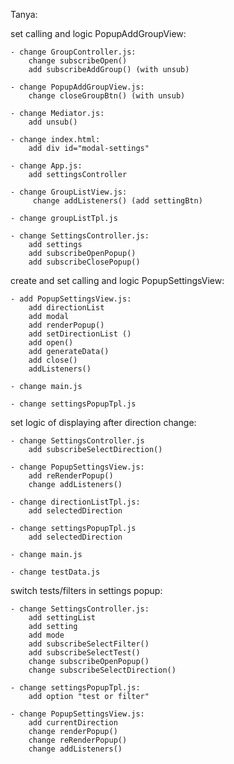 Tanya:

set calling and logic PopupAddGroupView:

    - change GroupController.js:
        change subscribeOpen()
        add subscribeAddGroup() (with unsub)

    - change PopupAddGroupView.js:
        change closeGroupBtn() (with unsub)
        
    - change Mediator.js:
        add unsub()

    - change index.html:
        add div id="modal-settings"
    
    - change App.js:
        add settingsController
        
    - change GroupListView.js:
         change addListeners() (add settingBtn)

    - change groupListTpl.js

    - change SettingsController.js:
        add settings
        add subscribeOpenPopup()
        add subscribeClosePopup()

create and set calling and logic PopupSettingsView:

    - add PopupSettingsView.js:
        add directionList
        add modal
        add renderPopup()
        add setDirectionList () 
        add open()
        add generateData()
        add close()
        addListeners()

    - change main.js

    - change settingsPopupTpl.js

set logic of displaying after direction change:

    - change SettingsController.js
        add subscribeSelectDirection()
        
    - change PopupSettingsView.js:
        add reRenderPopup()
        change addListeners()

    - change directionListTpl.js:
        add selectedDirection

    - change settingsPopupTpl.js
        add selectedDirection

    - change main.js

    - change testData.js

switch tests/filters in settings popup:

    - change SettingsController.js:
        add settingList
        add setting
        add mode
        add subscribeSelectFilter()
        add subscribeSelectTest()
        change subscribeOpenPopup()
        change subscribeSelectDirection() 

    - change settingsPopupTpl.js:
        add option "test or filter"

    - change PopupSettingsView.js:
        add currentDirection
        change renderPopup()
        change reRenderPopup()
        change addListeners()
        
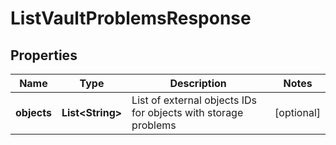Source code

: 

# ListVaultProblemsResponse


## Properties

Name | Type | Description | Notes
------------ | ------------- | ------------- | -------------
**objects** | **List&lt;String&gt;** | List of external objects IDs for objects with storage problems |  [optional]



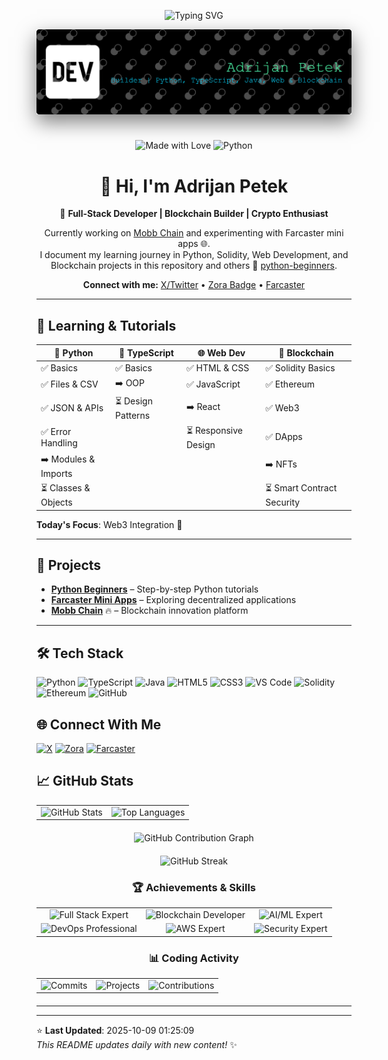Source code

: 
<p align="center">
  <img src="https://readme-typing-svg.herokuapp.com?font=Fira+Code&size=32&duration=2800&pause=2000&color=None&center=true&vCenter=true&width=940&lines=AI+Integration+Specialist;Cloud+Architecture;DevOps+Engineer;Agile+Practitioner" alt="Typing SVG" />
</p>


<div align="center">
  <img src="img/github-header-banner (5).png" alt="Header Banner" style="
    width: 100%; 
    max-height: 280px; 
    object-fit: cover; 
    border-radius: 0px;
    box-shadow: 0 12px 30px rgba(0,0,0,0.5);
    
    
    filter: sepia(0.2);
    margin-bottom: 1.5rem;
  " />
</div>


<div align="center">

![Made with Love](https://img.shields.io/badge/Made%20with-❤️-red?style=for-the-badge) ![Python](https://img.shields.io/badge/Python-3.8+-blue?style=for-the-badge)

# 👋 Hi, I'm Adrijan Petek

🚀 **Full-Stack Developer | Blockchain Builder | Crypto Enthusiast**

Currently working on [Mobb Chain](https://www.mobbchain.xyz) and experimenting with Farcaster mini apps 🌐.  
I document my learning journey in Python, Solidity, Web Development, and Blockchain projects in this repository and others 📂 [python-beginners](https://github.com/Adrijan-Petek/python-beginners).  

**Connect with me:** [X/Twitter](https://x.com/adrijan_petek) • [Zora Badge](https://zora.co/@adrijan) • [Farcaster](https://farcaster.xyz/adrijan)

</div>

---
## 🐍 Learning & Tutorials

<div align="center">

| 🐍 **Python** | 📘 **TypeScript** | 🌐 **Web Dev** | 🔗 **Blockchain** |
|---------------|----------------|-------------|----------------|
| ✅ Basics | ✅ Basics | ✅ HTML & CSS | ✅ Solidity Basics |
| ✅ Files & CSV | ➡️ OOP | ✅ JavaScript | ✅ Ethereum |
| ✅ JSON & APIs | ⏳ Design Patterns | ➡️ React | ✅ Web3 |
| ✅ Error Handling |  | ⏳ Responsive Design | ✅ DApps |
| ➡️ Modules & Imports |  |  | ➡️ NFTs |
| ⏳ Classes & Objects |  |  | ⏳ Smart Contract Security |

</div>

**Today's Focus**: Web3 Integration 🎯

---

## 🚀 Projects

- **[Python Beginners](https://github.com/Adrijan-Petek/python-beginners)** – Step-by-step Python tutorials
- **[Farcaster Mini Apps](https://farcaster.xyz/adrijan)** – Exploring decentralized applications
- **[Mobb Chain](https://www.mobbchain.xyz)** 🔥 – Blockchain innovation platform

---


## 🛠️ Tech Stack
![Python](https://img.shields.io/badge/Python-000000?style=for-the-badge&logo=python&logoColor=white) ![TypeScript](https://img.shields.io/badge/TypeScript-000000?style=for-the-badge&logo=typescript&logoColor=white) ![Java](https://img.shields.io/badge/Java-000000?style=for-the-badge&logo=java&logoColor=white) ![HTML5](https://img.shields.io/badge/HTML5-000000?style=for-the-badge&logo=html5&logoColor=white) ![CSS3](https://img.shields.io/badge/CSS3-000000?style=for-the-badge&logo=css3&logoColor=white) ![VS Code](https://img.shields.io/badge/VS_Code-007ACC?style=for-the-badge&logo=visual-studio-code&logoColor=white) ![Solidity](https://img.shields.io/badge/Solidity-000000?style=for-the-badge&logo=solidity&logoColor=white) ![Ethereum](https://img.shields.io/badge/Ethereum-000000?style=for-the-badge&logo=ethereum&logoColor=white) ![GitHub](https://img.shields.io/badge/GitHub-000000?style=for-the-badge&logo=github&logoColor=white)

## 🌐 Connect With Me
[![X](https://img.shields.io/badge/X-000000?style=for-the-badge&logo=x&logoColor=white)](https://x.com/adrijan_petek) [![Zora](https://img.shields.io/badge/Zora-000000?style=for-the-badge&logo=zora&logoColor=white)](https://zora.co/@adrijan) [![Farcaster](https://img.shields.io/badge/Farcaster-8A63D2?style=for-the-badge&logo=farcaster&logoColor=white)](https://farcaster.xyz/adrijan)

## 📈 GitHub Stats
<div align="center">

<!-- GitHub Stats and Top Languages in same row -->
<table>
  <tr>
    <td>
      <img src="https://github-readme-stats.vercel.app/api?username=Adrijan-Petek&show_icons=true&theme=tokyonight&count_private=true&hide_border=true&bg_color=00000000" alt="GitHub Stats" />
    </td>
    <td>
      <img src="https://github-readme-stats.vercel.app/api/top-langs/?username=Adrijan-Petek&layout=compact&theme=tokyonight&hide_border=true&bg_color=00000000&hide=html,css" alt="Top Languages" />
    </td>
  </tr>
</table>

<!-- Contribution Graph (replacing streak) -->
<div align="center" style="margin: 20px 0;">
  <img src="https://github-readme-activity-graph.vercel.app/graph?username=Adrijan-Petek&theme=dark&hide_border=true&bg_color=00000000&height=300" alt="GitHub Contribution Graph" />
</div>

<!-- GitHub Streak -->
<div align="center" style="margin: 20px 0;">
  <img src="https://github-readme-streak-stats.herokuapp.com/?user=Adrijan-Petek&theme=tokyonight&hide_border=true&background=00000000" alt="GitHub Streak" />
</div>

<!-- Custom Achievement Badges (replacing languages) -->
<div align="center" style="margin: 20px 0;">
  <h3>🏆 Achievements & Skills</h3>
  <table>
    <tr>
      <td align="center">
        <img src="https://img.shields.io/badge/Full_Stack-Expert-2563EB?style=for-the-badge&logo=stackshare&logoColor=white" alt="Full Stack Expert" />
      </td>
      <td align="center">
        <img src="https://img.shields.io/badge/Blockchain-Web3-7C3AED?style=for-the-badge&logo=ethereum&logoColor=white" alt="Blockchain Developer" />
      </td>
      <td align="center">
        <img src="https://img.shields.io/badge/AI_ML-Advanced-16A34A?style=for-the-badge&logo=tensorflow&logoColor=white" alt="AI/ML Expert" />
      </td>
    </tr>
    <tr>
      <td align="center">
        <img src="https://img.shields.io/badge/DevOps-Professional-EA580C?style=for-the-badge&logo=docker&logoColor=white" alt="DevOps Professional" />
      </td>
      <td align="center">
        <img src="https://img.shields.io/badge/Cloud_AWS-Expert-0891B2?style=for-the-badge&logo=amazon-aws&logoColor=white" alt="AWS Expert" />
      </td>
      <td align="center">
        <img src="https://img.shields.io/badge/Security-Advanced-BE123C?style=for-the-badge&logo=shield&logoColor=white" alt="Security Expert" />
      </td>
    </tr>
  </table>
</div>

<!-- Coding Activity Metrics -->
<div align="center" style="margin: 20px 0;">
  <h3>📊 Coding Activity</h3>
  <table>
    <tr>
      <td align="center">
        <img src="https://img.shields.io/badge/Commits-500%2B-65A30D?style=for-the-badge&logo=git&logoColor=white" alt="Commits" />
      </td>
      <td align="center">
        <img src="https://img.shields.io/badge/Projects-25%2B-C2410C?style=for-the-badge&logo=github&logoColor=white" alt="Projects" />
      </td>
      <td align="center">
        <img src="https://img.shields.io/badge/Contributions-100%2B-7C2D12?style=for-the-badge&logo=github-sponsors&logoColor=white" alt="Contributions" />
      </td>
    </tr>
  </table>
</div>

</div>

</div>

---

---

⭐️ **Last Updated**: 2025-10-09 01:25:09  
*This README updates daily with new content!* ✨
···
** WHAT IS REQUIRED **
Since only the total is wanted, work out how many lines of the data above contain "PopupAddGroupView" and state it alone.

** EXERCISE SOLUTION **
2